_WHAT YOU SHOULD DO_
Copy each line of the entries that contains the word "Staleness".

☆ ☆ ☆ ☆ ☆ ☆ ☆

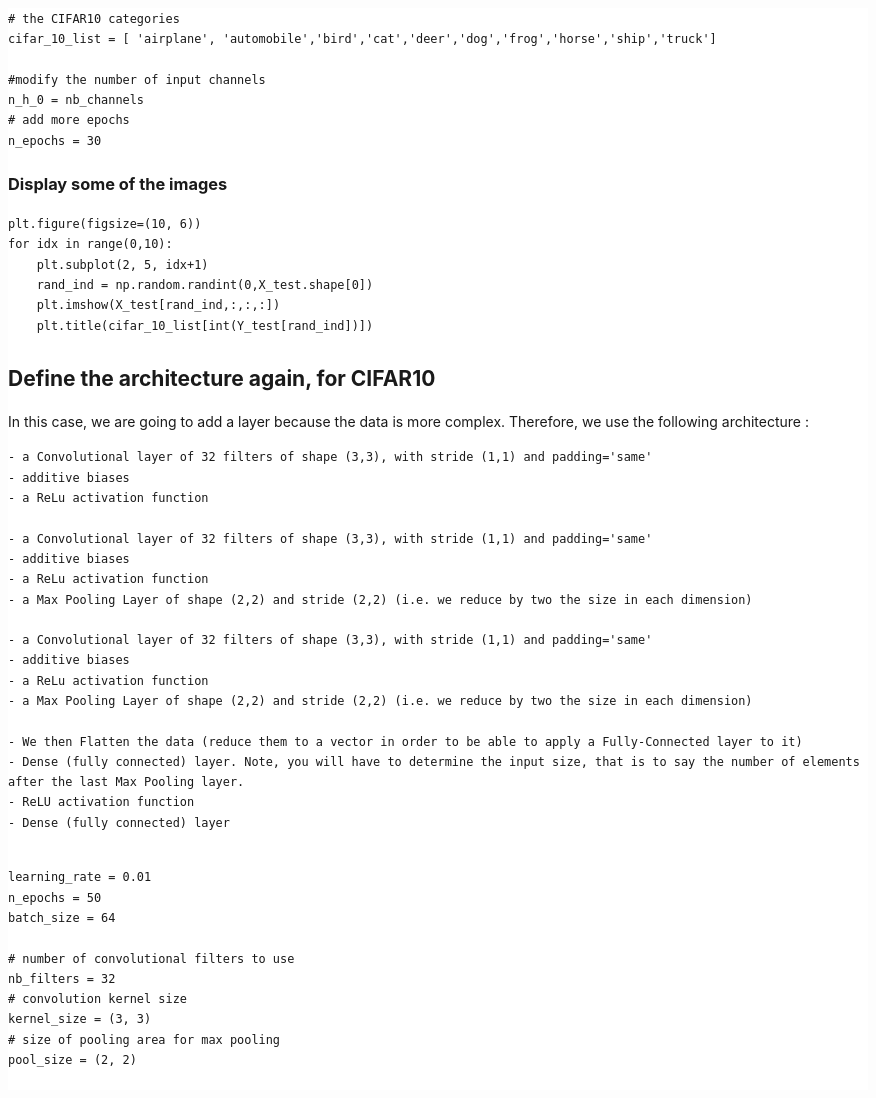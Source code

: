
 ```{code-cell} python
```


```{code-cell} python
# the CIFAR10 categories
cifar_10_list = [ 'airplane', 'automobile','bird','cat','deer','dog','frog','horse','ship','truck']

#modify the number of input channels
n_h_0 = nb_channels
# add more epochs
n_epochs = 30
```

### Display some of the images


```{code-cell} python
plt.figure(figsize=(10, 6))
for idx in range(0,10):
    plt.subplot(2, 5, idx+1)
    rand_ind = np.random.randint(0,X_test.shape[0])
    plt.imshow(X_test[rand_ind,:,:,:])
    plt.title(cifar_10_list[int(Y_test[rand_ind])])
```

## Define the architecture again, for CIFAR10

In this case, we are going to add a layer because the data is more complex. Therefore, we use the following architecture :

    - a Convolutional layer of 32 filters of shape (3,3), with stride (1,1) and padding='same'
    - additive biases
    - a ReLu activation function
    
    - a Convolutional layer of 32 filters of shape (3,3), with stride (1,1) and padding='same'
    - additive biases
    - a ReLu activation function
    - a Max Pooling Layer of shape (2,2) and stride (2,2) (i.e. we reduce by two the size in each dimension)
    
    - a Convolutional layer of 32 filters of shape (3,3), with stride (1,1) and padding='same'
    - additive biases
    - a ReLu activation function
    - a Max Pooling Layer of shape (2,2) and stride (2,2) (i.e. we reduce by two the size in each dimension)
    
    - We then Flatten the data (reduce them to a vector in order to be able to apply a Fully-Connected layer to it)
    - Dense (fully connected) layer. Note, you will have to determine the input size, that is to say the number of elements after the last Max Pooling layer.
    - ReLU activation function
    - Dense (fully connected) layer


```{code-cell} python

learning_rate = 0.01
n_epochs = 50
batch_size = 64

# number of convolutional filters to use
nb_filters = 32
# convolution kernel size
kernel_size = (3, 3)
# size of pooling area for max pooling
pool_size = (2, 2)


```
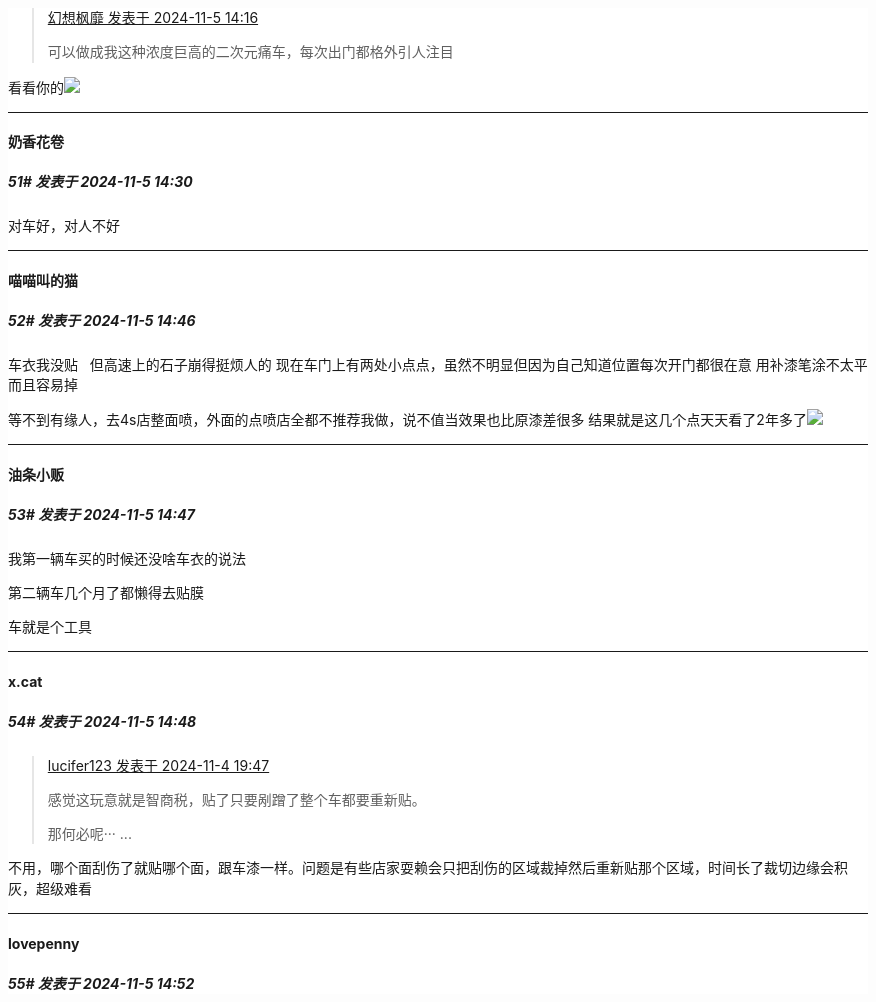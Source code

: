 <blockquote><a href="httphttps://bbs.saraba1st.com/2b/forum.php?mod=redirect&amp;goto=findpost&amp;pid=66623728&amp;ptid=2205678" target="_blank">幻想枫靡 发表于 2024-11-5 14:16</a>

可以做成我这种浓度巨高的二次元痛车，每次出门都格外引人注目</blockquote>
看看你的<img src="https://static.saraba1st.com/image/smiley/face2017/161.png" referrerpolicy="no-referrer">


*****

####  奶香花卷  
##### 51#       发表于 2024-11-5 14:30

对车好，对人不好


*****

####  喵喵叫的猫  
##### 52#       发表于 2024-11-5 14:46

车衣我没贴  
但高速上的石子崩得挺烦人的
现在车门上有两处小点点，虽然不明显但因为自己知道位置每次开门都很在意
用补漆笔涂不太平而且容易掉

等不到有缘人，去4s店整面喷，外面的点喷店全都不推荐我做，说不值当效果也比原漆差很多
结果就是这几个点天天看了2年多了<img src="https://static.saraba1st.com/image/smiley/face2017/001.png" referrerpolicy="no-referrer">

*****

####  油条小贩  
##### 53#       发表于 2024-11-5 14:47

我第一辆车买的时候还没啥车衣的说法

第二辆车几个月了都懒得去贴膜

车就是个工具

*****

####  x.cat  
##### 54#       发表于 2024-11-5 14:48

<blockquote><a href="httphttps://bbs.saraba1st.com/2b/forum.php?mod=redirect&amp;goto=findpost&amp;pid=66618342&amp;ptid=2205678" target="_blank">lucifer123 发表于 2024-11-4 19:47</a>

感觉这玩意就是智商税，贴了只要剐蹭了整个车都要重新贴。

那何必呢··· ...</blockquote>
不用，哪个面刮伤了就贴哪个面，跟车漆一样。问题是有些店家耍赖会只把刮伤的区域裁掉然后重新贴那个区域，时间长了裁切边缘会积灰，超级难看


*****

####  lovepenny  
##### 55#       发表于 2024-11-5 14:52
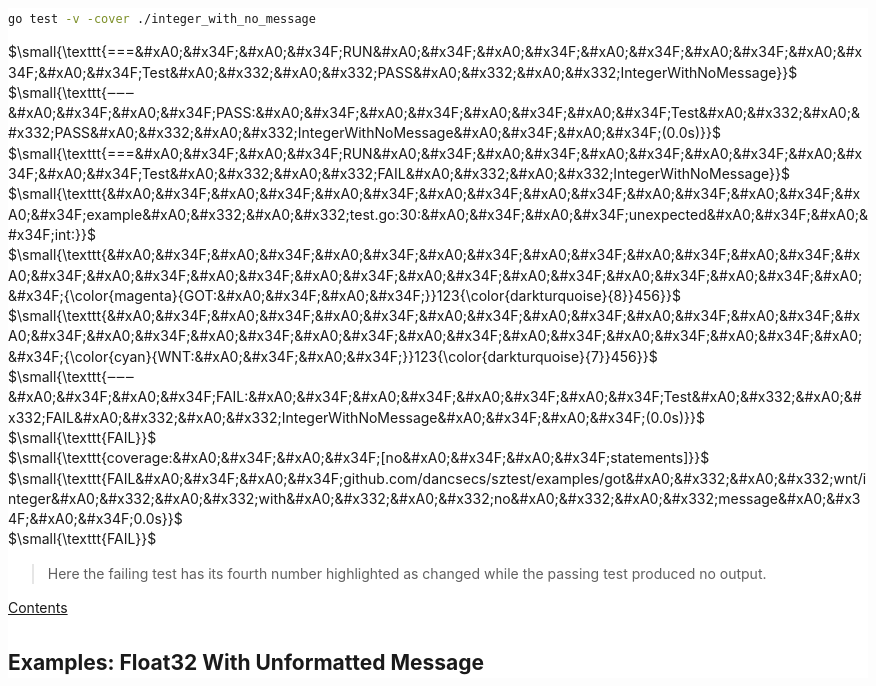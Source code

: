 

```bash
go test -v -cover ./integer_with_no_message
```

$\small{\texttt{===&#xA0;&#x34F;&#xA0;&#x34F;RUN&#xA0;&#x34F;&#xA0;&#x34F;&#xA0;&#x34F;&#xA0;&#x34F;&#xA0;&#x34F;&#xA0;&#x34F;Test&#xA0;&#x332;&#xA0;&#x332;PASS&#xA0;&#x332;&#xA0;&#x332;IntegerWithNoMessage}}$
<br>
$\small{\texttt{‒‒‒&#xA0;&#x34F;&#xA0;&#x34F;PASS:&#xA0;&#x34F;&#xA0;&#x34F;&#xA0;&#x34F;&#xA0;&#x34F;Test&#xA0;&#x332;&#xA0;&#x332;PASS&#xA0;&#x332;&#xA0;&#x332;IntegerWithNoMessage&#xA0;&#x34F;&#xA0;&#x34F;(0.0s)}}$
<br>
$\small{\texttt{===&#xA0;&#x34F;&#xA0;&#x34F;RUN&#xA0;&#x34F;&#xA0;&#x34F;&#xA0;&#x34F;&#xA0;&#x34F;&#xA0;&#x34F;&#xA0;&#x34F;Test&#xA0;&#x332;&#xA0;&#x332;FAIL&#xA0;&#x332;&#xA0;&#x332;IntegerWithNoMessage}}$
<br>
$\small{\texttt{&#xA0;&#x34F;&#xA0;&#x34F;&#xA0;&#x34F;&#xA0;&#x34F;&#xA0;&#x34F;&#xA0;&#x34F;&#xA0;&#x34F;&#xA0;&#x34F;example&#xA0;&#x332;&#xA0;&#x332;test.go:30:&#xA0;&#x34F;&#xA0;&#x34F;unexpected&#xA0;&#x34F;&#xA0;&#x34F;int:}}$
<br>
$\small{\texttt{&#xA0;&#x34F;&#xA0;&#x34F;&#xA0;&#x34F;&#xA0;&#x34F;&#xA0;&#x34F;&#xA0;&#x34F;&#xA0;&#x34F;&#xA0;&#x34F;&#xA0;&#x34F;&#xA0;&#x34F;&#xA0;&#x34F;&#xA0;&#x34F;&#xA0;&#x34F;&#xA0;&#x34F;&#xA0;&#x34F;&#xA0;&#x34F;{\color{magenta}{GOT:&#xA0;&#x34F;&#xA0;&#x34F;}}123{\color{darkturquoise}{8}}456}}$
<br>
$\small{\texttt{&#xA0;&#x34F;&#xA0;&#x34F;&#xA0;&#x34F;&#xA0;&#x34F;&#xA0;&#x34F;&#xA0;&#x34F;&#xA0;&#x34F;&#xA0;&#x34F;&#xA0;&#x34F;&#xA0;&#x34F;&#xA0;&#x34F;&#xA0;&#x34F;&#xA0;&#x34F;&#xA0;&#x34F;&#xA0;&#x34F;&#xA0;&#x34F;{\color{cyan}{WNT:&#xA0;&#x34F;&#xA0;&#x34F;}}123{\color{darkturquoise}{7}}456}}$
<br>
$\small{\texttt{‒‒‒&#xA0;&#x34F;&#xA0;&#x34F;FAIL:&#xA0;&#x34F;&#xA0;&#x34F;&#xA0;&#x34F;&#xA0;&#x34F;Test&#xA0;&#x332;&#xA0;&#x332;FAIL&#xA0;&#x332;&#xA0;&#x332;IntegerWithNoMessage&#xA0;&#x34F;&#xA0;&#x34F;(0.0s)}}$
<br>
$\small{\texttt{FAIL}}$
<br>
$\small{\texttt{coverage:&#xA0;&#x34F;&#xA0;&#x34F;[no&#xA0;&#x34F;&#xA0;&#x34F;statements]}}$
<br>
$\small{\texttt{FAIL&#xA0;&#x34F;&#xA0;&#x34F;github.com/dancsecs/sztest/examples/got&#xA0;&#x332;&#xA0;&#x332;wnt/integer&#xA0;&#x332;&#xA0;&#x332;with&#xA0;&#x332;&#xA0;&#x332;no&#xA0;&#x332;&#xA0;&#x332;message&#xA0;&#x34F;&#xA0;&#x34F;0.0s}}$
<br>
$\small{\texttt{FAIL}}$
<br>


> Here the failing test has its fourth number highlighted as changed while
the passing test produced no output.

[Contents](../../README.md#contents)

## Examples: Float32 With Unformatted Message
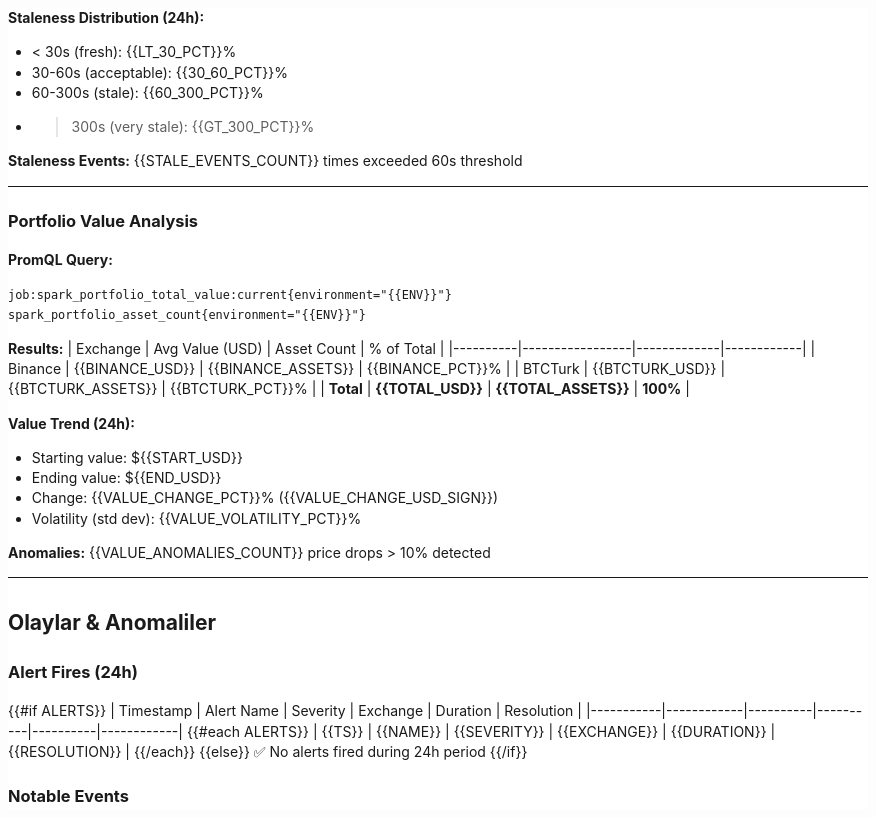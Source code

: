 **Staleness Distribution (24h):**
- < 30s (fresh): {{LT_30_PCT}}%
- 30-60s (acceptable): {{30_60_PCT}}%
- 60-300s (stale): {{60_300_PCT}}%
- > 300s (very stale): {{GT_300_PCT}}%

**Staleness Events:** {{STALE_EVENTS_COUNT}} times exceeded 60s threshold

---

### Portfolio Value Analysis

**PromQL Query:**
```promql
job:spark_portfolio_total_value:current{environment="{{ENV}}"}
spark_portfolio_asset_count{environment="{{ENV}}"}
```

**Results:**
| Exchange | Avg Value (USD) | Asset Count | % of Total |
|----------|-----------------|-------------|------------|
| Binance | {{BINANCE_USD}} | {{BINANCE_ASSETS}} | {{BINANCE_PCT}}% |
| BTCTurk | {{BTCTURK_USD}} | {{BTCTURK_ASSETS}} | {{BTCTURK_PCT}}% |
| **Total** | **{{TOTAL_USD}}** | **{{TOTAL_ASSETS}}** | **100%** |

**Value Trend (24h):**
- Starting value: ${{START_USD}}
- Ending value: ${{END_USD}}
- Change: {{VALUE_CHANGE_PCT}}% ({{VALUE_CHANGE_USD_SIGN}})
- Volatility (std dev): {{VALUE_VOLATILITY_PCT}}%

**Anomalies:** {{VALUE_ANOMALIES_COUNT}} price drops > 10% detected

---

## Olaylar & Anomaliler

### Alert Fires (24h)

{{#if ALERTS}}
| Timestamp | Alert Name | Severity | Exchange | Duration | Resolution |
|-----------|------------|----------|----------|----------|------------|
{{#each ALERTS}}
| {{TS}} | {{NAME}} | {{SEVERITY}} | {{EXCHANGE}} | {{DURATION}} | {{RESOLUTION}} |
{{/each}}
{{else}}
✅ No alerts fired during 24h period
{{/if}}

### Notable Events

☆ ☆ ☆ ☆ ☆ ☆ ☆

_EXPECTED ANSWER_
: **Staleness Distribution (24h):**
**Staleness Events:** {{STALE_EVENTS_COUNT}} times exceeded 60s threshold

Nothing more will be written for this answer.